Letter to Peggy from Ellen
… All whites who read [James] Baldwin ask, “Is he right? Do they really hate us?” I have never before talked to a Negro about his feelings towards whites. A wonderful Negro man from Detroit named Joe Harrison told me here at Oxford, “I always feel much more comfortable with Negroes than with whites. But I can become good friends with white people.”
And one SNCC worker – Frank Smith – said, “I grew up hating all white folks. It wasn’t until a couple of years ago that I learned that there could be good whites – and even now I sometimes wonder.”
So there is this great reluctance and distrust, born of generations of oppression and slavery… It seems that if more whites understood this – especially white liberals – race relations might be a lot less strained.
I have also discovered a lot about my own feelings about race. I grew up in an upper middle-class Westchester home, where my parents were good liberals, but I never knew any Negroes except the woman who cooked and cleaned for us. I loved her very much and she, me… We all called her “Sarah” while she called me “Ellen” and my parents “Mr. and Mrs.”

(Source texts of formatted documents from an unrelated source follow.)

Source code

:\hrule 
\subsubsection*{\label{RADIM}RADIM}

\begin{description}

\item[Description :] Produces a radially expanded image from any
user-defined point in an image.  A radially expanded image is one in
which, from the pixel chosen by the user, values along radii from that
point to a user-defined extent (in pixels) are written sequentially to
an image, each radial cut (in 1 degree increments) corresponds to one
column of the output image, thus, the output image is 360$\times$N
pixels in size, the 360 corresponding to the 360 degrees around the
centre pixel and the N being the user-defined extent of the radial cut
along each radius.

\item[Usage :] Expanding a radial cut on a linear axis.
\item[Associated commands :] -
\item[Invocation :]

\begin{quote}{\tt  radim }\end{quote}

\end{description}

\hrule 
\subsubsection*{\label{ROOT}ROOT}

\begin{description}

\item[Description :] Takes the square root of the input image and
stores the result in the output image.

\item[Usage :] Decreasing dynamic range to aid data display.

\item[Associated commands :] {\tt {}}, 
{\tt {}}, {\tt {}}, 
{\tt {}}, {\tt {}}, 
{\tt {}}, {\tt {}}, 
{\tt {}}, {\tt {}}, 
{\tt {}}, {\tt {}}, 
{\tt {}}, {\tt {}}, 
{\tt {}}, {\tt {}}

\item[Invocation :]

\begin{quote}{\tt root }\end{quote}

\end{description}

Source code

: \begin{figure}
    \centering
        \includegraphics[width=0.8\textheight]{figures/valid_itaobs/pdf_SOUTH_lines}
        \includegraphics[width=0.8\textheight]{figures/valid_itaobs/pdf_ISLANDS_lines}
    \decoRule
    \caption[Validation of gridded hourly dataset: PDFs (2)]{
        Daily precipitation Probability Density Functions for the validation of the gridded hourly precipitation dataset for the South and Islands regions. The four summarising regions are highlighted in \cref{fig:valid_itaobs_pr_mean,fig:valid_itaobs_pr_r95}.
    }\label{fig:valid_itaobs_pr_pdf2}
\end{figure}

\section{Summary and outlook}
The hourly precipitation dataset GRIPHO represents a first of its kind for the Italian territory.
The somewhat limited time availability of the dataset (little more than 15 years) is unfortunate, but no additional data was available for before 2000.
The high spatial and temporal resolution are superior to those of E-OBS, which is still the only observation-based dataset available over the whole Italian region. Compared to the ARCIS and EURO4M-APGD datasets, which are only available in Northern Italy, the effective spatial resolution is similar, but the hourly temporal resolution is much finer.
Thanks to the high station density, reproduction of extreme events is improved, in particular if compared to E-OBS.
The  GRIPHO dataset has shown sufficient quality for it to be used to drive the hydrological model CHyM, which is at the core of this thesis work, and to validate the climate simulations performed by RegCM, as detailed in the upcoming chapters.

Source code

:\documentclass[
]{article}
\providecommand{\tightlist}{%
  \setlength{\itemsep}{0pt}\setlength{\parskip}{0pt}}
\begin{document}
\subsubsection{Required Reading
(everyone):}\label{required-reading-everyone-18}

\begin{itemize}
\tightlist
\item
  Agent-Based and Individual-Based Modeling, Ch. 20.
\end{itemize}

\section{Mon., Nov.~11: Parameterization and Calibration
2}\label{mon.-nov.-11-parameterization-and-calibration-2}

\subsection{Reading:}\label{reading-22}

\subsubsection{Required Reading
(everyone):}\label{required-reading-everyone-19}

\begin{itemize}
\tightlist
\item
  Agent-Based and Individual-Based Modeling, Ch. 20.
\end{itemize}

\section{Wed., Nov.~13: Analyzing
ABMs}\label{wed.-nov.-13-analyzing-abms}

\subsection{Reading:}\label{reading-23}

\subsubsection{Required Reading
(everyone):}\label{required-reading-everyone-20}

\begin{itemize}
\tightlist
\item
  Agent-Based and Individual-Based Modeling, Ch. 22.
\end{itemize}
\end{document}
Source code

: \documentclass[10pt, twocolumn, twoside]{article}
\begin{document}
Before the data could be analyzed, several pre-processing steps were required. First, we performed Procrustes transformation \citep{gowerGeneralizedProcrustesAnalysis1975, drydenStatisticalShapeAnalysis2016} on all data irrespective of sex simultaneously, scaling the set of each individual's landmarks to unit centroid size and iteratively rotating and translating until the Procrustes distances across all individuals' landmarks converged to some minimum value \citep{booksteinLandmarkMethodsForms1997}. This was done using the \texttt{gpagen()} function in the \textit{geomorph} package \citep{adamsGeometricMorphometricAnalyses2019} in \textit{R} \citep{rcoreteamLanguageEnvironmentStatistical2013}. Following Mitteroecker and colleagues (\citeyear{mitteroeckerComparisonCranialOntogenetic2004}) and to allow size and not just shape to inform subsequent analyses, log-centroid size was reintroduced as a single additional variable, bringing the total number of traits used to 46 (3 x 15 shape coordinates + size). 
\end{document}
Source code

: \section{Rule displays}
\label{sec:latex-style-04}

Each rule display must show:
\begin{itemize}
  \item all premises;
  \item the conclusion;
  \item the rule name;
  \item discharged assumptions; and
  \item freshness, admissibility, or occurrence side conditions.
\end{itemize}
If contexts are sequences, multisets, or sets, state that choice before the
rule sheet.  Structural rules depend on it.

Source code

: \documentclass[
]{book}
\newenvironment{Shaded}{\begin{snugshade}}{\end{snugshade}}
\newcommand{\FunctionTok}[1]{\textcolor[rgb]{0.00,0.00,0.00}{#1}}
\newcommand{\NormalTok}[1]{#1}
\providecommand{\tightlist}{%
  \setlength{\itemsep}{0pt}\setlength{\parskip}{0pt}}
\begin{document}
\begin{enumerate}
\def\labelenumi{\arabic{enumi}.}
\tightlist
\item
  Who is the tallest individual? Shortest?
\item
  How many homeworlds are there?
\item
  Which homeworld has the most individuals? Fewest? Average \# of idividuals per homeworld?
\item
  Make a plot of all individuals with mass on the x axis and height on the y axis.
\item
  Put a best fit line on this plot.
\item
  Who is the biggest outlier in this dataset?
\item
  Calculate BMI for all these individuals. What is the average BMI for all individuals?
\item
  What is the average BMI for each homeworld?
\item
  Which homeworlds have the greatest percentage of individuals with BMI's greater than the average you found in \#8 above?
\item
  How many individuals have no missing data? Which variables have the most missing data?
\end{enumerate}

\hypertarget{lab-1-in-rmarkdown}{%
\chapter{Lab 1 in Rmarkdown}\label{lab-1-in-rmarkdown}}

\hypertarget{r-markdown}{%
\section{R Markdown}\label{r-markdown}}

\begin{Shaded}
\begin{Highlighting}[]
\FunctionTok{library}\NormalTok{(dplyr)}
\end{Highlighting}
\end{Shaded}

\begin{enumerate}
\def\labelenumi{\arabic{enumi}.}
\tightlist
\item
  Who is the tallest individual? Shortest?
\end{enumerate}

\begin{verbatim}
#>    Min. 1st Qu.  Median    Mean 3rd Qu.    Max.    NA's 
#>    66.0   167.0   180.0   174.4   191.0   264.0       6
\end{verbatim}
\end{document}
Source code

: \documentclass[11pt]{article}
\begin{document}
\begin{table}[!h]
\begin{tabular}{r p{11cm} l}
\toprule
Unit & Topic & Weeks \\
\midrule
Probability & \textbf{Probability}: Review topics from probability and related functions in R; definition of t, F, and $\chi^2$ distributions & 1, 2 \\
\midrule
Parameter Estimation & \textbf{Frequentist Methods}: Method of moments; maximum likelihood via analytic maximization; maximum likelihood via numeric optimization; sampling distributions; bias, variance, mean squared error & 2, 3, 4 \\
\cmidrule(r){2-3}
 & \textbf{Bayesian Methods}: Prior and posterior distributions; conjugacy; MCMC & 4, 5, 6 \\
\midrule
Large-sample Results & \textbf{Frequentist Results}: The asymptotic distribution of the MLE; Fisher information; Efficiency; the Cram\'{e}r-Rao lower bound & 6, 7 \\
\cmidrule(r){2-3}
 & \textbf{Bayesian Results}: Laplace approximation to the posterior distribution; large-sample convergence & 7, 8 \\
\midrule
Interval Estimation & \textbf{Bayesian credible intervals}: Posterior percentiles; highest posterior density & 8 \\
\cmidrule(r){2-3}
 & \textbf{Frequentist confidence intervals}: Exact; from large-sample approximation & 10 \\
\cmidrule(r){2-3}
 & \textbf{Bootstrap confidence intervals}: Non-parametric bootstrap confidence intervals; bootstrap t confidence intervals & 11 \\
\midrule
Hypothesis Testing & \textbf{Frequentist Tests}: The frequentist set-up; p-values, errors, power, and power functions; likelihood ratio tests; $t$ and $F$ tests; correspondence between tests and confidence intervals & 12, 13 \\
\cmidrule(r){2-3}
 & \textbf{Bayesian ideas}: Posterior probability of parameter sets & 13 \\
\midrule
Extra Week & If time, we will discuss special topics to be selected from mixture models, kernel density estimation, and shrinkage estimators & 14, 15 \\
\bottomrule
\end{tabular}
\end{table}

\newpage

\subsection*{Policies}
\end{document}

Consequently, although my parents told me that Negroes were just as good as whites – I must have seen them in the role of servants. Once, my mother tells me, when I was little, we were driving along a road near our house and passed a Negro woman waiting for a bus. “There’s somebody’s maid,” I said.
To arrive in Ohio, when there were 60 or 70 Negro kids my age – all close friends and rather cliquish at first – was a frightening experience. It was not that I looked down on them at all – quite the contrary: I was awed by them. For the first few days, I mostly hung around with the kids from Harvard. I sat with them at meals or in meetings, walking by the groups of Negro kids who also sat together at the table or under a tree on the grass… But as the week wore on, things began to change.
Letter describing the author's experiences at the Mississippi Freedom Summer training sessions and in growing up. The author speaks about her feelings about race and class.